Foolishly, we'll first mention a few of the stocks which dipped today -- how dare they! -- and then get to the good stuff.

3Com (COMS), up an impressive 40% since being purchased August 13th, dropped $1 3/4 today on nothing but good news. Just one of those things. Some people sell a company while it's still rising in stature.

Anyway, this is dry, so grab a glass of water first: 3Com announced that a leading Toyko-based financial firm, Yamaichi International America, has standardized their new data network at the World Trade Center using 3Com switches, hubs and routers. So, when you think "World Trade Center," think 3Com. And when you think "3Com Park" in San Francisco, think... 3Com.

And, it's a momentous day for the company! 3Com held the largest public test of an Ethernet-to-ATM network in history today, in front of a substantial audience of customers and industry gooroos. The news is good, but I can't imagine how exciting the demonstration was.

Chevron (CHV) gave back the $7/8 it gained yesterday, and an extra eighth to boot. No news.

Meanwhile, in the Fool winner column, General Motors (GM) announced record earnings today and rose $1/4, after rising much higher earlier in the trading day. The company's third quarter profit nearly doubled over a year ago. GM earned $1.27 billion, or $1.57 a share, compared with $642 million, or 42 cents a share, for same period last year. Did you recently buy a GM product? Your purchase is in these numbers.

The report exceeded analysts' estimates by a mile. The survey of 18 analysts called for only 75 cents a share. GM made $1.23 a share (excluding a one-time addition of 34 cents per share). GM, the largest auto-maker in the world, gave the credit to continued cost-cutting in its North American operations, and to the good news that both its American and international auto operations registered strong performances. GM is a healthy Foolish Four stock.

The Fool was helped most today by America Online (AOL), which rose more than 13% to $25 3/4, after earlier hitting a 52 week low at $22 3/8. The Fool of course doesn't waste your time (or ours) trying to guess the price movements of stocks; the Fool simply invests in the best companies they can find; that said, though, perhaps sentiment on America Online is a decent contrarian indicator. It is getting difficult to find solid "bulls" behind the stock, while AOL gloom and doom preachers (admittedly, many are probably short the stock) are everywhere.

Some people have written -- on the boards and to me and in the media -- that they see no hope for the company, that it's over. That's ridiculous, of course. America Online is still the world leader in their business, and the keeper of an impressive horde of technology, growth options, strengths and customers. Our own Randy Befumo (MF Templar) penned an excellent commentary on the subject in tonight's Evening News. Many companies would love to be in AOL's position right now.

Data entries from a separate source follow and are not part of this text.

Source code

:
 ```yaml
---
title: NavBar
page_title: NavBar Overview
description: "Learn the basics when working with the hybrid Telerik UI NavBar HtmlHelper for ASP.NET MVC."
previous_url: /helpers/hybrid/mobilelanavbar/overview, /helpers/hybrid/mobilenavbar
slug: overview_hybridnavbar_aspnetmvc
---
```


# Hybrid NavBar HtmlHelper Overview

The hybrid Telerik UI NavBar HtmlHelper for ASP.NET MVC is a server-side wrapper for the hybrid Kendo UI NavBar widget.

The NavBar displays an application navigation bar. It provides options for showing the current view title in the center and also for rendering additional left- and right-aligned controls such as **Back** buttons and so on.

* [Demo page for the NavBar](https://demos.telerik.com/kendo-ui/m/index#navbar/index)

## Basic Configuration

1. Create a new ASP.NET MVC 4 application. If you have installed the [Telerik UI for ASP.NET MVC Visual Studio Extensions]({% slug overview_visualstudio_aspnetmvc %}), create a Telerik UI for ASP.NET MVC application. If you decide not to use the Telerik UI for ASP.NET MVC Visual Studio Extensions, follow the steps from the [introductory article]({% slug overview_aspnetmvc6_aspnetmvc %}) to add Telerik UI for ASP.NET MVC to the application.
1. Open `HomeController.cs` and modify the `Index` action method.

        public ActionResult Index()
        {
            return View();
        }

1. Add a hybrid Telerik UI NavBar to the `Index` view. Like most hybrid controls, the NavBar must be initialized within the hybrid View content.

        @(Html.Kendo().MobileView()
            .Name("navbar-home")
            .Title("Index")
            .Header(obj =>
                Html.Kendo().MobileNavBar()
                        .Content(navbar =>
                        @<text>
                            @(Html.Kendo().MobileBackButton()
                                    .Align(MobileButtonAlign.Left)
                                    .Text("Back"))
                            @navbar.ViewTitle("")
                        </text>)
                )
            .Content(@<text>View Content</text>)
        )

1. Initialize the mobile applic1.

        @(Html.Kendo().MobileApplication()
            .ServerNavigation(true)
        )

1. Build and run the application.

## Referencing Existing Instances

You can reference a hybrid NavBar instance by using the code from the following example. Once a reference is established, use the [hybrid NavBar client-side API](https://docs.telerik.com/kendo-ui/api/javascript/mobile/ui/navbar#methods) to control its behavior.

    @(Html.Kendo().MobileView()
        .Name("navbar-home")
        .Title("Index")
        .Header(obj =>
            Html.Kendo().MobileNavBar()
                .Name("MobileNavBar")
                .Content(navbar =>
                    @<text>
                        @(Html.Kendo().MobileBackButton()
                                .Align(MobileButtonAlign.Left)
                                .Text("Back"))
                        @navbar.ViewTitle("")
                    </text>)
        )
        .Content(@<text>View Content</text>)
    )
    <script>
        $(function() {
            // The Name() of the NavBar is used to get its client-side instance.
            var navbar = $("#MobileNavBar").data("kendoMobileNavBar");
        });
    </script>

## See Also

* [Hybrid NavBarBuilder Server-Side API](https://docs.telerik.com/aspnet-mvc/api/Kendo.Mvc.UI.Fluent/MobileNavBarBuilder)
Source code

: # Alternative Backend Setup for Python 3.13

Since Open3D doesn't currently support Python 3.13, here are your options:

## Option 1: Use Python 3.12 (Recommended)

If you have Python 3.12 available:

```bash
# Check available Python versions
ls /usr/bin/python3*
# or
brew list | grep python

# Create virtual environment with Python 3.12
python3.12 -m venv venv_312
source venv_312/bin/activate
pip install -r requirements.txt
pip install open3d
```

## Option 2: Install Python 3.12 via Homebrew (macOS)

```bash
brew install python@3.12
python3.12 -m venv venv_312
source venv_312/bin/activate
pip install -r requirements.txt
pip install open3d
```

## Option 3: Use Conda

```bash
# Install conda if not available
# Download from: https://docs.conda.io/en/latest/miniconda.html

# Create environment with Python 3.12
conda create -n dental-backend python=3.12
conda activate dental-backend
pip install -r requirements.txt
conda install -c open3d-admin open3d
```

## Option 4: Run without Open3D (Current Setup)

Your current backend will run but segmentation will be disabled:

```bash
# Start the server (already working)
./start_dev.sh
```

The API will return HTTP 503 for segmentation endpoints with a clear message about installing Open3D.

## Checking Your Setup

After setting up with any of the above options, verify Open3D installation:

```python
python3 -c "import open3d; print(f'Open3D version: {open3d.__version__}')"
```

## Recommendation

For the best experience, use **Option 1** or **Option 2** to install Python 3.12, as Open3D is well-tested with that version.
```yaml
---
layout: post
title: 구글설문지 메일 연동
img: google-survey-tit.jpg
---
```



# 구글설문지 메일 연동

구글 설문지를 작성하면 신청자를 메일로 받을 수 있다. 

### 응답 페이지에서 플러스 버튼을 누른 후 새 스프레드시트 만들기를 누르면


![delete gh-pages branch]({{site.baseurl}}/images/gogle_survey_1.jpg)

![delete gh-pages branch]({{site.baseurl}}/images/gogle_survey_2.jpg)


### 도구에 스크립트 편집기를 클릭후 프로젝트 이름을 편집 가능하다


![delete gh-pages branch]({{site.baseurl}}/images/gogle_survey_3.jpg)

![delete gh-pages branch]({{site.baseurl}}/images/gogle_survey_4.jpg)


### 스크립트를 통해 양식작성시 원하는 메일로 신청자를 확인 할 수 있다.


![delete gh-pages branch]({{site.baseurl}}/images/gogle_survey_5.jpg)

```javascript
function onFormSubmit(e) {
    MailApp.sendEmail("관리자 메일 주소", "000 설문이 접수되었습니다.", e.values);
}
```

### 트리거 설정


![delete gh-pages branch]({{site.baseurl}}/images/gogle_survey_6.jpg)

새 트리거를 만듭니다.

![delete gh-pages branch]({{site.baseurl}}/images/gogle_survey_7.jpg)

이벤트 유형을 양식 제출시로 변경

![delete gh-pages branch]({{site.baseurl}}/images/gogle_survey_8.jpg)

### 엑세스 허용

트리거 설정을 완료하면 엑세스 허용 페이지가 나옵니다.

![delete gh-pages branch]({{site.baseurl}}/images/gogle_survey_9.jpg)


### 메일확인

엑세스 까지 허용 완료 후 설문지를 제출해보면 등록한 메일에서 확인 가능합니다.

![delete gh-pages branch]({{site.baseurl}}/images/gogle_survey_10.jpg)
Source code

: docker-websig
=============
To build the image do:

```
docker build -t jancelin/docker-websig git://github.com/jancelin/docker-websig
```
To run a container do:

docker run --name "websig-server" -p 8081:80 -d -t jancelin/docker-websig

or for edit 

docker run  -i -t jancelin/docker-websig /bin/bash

Dear Fool, let's look at AOL's revenues in 1996:

$991,000,000 from online services, a 188% jump from 1995.

$102,000,000 in other revenues came from sales of various merchandise and online business services, as well as advertising. This number has plenty of room to grow, especially considering all the partnerships AOL has registered. As long as AOL can convince other companies that the audience is there for their advertisments and business, this revenue number could realistically grow to become a substantial part of revenue streams, as CEO Steve Case hopes. And by no means should AOL's membership revenues be dismissed.

Let's look at the membership growth history:

1992 182,000 subscribers

1993 303,000

1994 903,000

1995 3,005,000

1996 6,198,000

Membership more than doubled in the just ended fiscal year. You can't call that a poor year by any means. What concerns people is the fact that members grew by only 300,000 in the June quarter, which is one of the slowest quarters in recent history. One poor quarter never makes or breaks any company, though it is cause for concern and re-evaluation.

What about America Online's pricing? It's a big sticking point. Importantly, AOL has already stated that they are going to announce a new pricing plan "very soon." Seeing how the industy is going to a flat-rate -- or has already gone to a flat rate -- America Online will, I speculate, adopt the same type of pricing plan. And why not?

In fiscal 1996 AOL earned an average monthly sum of $17.96 per member. If AOL went to a flat-fee of $19.95 per month, it would actually increase their average monthly income by $2 per member.

But wait! What about all those light AOL users who enjoy the $ 9.95 per month charge while using less than 5 hours per month? Well, there's no reason for AOL to lose them, is there?

Why not keep the flat rate of $9.95 per month for five hours or less (and have the bragging rights of being the least expensive online service around), and then have the rate increase to $19.95 for unlimited use after a member uses five hours. Perhaps that would make all parties involved happy.

Whatever AOL does, I hope they make the pricing plan simple and I hope they do go to a flat-fee. Even if the fee is $19.95 per month for everyone. After-all, where can the $9.95 per month users go if unhappy? What service will be less expensive than $19.95? I'd rather see AOL try to accomodate even the most infrequent users.

Finally, a blurb on AOL's marketing. It seems directed towards children and computer novices -- people who would be excited about email. But what about all the people streaming to the Internet on a daily basis using Internet Service Providers for a flat-fee? If AOL set a flat-fee on Internet access they could market to the thousands of *certain* customers currently rushing to the Internet, rather than trying to interest families and the like in services such as email. There is a much larger, more immediate market than the one AOL seems to be targeting.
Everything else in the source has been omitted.